# Oh...so hot



## Dogdude222 (Jan 20, 2004)

Well...since this forum is a ghost town...just thought I would post up with a small story. 
I remember the first time I saw an A3...I was in France a couple of summers ago. They were everywhere (including my dreams). Anyways, I will never forget riding in this Volkswagen Vanagon down to the chateaus when we were passed by this S3 that had to have been doing about a 130 mph. I nearly lost it...everyone thought I was a little nutz.
Just a random story...thought the owners/lovers here might appreciate.
Post up with your first time with an A3/S3. 
By the way, how hard is it to get one of the fourth generation ones here? Talk about a unique ride.


----------



## Kellar (Feb 17, 1999)

*Re: Oh...so hot (Dogdude222)*

Still waiting!


----------



## Dogdude222 (Jan 20, 2004)

*Re: Oh...so hot (Kellar)*


_Quote, originally posted by *Kellar* »_Still waiting!

Ummm...I lack understanding. Maybe I have the generations wrong? I am referring to the generation just previous to the one that is just about to arrive at Audi dealers in the US.


----------



## Kellar (Feb 17, 1999)

*Re: Oh...so hot (Dogdude222)*


_Quote »_Post up with your first time with an A3/S3.
 
I have never seen either in person. I am still waiting (eagerly). 

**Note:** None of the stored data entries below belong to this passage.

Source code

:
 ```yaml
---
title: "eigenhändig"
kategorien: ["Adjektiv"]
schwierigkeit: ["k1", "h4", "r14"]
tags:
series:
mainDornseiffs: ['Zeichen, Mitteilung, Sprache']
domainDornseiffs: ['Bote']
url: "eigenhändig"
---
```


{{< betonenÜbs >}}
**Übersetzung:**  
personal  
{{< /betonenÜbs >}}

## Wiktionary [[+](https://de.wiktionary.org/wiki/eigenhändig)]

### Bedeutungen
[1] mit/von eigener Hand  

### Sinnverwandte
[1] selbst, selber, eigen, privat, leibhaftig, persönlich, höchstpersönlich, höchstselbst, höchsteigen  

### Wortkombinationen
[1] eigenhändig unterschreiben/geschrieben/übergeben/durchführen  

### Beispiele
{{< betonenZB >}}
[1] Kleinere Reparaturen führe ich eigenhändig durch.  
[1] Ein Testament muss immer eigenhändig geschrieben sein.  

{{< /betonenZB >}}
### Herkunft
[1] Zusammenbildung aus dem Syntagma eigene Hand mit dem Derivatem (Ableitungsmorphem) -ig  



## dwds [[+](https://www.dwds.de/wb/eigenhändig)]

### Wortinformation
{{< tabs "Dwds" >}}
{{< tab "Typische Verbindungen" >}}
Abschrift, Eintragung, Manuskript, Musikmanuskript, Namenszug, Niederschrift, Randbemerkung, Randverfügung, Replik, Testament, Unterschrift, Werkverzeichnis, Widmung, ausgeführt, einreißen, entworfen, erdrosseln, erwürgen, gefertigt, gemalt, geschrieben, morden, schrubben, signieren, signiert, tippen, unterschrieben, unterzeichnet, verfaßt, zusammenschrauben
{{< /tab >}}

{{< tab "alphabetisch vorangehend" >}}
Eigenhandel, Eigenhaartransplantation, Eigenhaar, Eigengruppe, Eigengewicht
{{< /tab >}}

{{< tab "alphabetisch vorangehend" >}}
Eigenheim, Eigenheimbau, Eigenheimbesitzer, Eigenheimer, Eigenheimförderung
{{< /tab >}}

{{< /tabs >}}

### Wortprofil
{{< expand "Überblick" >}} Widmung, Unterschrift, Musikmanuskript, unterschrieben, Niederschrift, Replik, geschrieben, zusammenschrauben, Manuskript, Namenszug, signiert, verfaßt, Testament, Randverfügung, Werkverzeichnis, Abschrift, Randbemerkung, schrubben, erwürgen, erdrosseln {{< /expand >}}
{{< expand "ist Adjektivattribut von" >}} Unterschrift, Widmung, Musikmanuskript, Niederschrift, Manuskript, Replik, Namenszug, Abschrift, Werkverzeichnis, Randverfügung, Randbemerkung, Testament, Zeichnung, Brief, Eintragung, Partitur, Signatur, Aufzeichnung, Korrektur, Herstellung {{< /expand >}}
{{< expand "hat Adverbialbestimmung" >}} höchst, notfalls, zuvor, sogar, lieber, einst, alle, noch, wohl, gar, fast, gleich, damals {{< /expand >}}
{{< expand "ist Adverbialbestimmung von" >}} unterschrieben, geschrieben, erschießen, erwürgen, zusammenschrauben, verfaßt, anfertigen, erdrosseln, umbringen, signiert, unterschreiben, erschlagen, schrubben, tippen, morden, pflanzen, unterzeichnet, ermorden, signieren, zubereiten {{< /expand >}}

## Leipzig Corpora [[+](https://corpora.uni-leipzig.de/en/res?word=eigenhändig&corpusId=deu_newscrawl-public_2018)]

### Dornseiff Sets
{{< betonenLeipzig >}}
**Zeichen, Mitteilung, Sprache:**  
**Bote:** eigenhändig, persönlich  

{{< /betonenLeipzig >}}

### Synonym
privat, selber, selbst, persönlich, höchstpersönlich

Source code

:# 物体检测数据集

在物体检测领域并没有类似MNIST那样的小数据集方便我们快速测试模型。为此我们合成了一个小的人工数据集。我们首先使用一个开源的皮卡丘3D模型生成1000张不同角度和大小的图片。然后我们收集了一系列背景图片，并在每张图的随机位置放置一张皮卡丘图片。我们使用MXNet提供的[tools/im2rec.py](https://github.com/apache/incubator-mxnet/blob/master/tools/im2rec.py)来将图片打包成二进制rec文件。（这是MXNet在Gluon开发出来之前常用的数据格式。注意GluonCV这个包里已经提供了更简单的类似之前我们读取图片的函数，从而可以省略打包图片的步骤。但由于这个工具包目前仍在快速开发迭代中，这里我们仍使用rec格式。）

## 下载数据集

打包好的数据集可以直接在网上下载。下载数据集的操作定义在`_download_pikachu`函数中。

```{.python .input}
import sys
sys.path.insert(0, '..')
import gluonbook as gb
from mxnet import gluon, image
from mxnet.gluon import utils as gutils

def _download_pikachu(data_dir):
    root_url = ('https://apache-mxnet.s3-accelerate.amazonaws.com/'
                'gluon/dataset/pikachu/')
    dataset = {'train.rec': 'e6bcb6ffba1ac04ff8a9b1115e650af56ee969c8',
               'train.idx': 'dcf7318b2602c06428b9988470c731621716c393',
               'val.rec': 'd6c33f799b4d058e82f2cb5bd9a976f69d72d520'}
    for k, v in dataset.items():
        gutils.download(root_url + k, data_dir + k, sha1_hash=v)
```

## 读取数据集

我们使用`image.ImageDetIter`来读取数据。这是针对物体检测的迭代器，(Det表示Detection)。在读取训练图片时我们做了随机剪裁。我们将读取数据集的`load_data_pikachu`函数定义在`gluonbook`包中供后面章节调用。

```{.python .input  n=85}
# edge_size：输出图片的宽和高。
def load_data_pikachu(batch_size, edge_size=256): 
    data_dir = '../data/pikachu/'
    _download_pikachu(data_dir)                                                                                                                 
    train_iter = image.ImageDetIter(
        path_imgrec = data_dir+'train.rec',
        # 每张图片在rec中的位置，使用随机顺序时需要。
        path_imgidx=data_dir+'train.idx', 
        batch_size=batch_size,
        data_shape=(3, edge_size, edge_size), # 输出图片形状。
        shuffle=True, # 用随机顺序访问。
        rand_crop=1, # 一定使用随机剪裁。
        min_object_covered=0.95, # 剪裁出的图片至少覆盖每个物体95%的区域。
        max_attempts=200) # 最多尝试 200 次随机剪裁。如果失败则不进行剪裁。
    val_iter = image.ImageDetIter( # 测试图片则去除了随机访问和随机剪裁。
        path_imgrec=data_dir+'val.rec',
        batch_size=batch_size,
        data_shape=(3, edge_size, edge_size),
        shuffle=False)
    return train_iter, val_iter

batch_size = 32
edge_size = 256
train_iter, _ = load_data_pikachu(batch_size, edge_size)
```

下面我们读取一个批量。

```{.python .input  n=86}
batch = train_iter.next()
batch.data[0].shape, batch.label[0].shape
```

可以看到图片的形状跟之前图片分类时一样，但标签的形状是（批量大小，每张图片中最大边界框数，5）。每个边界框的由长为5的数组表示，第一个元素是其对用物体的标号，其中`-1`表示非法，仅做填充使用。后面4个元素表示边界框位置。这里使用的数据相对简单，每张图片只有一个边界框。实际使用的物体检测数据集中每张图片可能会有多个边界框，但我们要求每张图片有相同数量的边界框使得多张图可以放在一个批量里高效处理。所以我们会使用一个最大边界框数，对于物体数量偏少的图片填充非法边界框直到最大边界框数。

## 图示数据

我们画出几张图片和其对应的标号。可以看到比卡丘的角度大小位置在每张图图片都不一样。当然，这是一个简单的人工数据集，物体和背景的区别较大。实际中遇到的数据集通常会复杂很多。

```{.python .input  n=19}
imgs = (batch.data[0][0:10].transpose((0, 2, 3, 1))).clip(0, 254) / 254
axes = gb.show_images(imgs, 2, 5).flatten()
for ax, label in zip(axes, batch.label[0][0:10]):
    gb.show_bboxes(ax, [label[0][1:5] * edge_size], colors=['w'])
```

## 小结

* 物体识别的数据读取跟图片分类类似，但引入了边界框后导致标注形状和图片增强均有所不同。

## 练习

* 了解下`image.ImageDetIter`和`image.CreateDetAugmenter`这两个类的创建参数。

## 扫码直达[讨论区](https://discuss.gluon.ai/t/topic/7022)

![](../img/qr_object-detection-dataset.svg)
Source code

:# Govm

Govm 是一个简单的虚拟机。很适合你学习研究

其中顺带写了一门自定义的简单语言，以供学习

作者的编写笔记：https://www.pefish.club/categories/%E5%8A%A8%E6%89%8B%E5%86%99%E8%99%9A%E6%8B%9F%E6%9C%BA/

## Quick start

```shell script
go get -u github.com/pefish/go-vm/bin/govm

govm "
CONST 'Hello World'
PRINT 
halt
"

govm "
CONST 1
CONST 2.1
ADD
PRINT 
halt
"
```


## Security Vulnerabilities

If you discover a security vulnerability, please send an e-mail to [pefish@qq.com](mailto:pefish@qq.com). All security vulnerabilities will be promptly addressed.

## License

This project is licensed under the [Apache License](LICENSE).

_Modified by Kellar at 10:23 PM 3-10-2004_


----------



## Not2FastNot2Serious (Jun 30, 2003)

*Re: Oh...so hot (Dogdude222)*

Here's a repost from January. I was in Cuba in December 2003, and saw the A3 in person for the first time. Unfortunately, I was in a van and had only a brief glimpse of it. Funny, though, there is an Audi facility (not sure if it's a true dealership) in Havana - Cuba is so poor that I don't know who could afford one, except maybe foreign business people or government/party bigwigs.
"I saw the A3 three door in Pinar del Rio province of Cuba last week. That's where the world's best cigar tabacco is grown. The A3 was running with two A4's -- Audi must've been down there to do some testing or promo shots. The A3 is very clean, looks lower and sleeker than my Golf.
It was odd to see modern Audi's in Cuba. Most Cuban transportation is 1990's Korean cheapo cars, 1970's Lada's (Russian Fiats), 1950's Detroit iron, or horsecarts!"


----------



## Dogdude222 (Jan 20, 2004)

*Re: Oh...so hot (Not2FastNot2Serious)*

Cool...any other encounters?


----------



## Ken VAG (Nov 21, 2003)

*Re: Oh...so hot (Dogdude222)*

Umm.... my daily driver is a MY01 A3 turbo 5dr in brilliant black, aztec leather, sunroof, 17" OZ Racing saturn rims....
http://www.users.bigpond.net.a....html
First A3 I drove was a dealer demo MY01 A3 turbo in burgundy, black cloth... I can tell you, the addition of the 'roof and leather makes the car feel like a million bucks in comparison.


----------



## Dogdude222 (Jan 20, 2004)

*Re: Oh...so hot (Ken A3T)*


_Quote, originally posted by *Ken A3T* »_Umm.... my daily driver is a MY01 A3 turbo 5dr in brilliant black, aztec leather, sunroof, 17" OZ Racing saturn rims....
First A3 I drove was a dealer demo MY01 A3 turbo in burgundy, black cloth... I can tell you, the addition of the 'roof and leather makes the car feel like a million bucks in comparison.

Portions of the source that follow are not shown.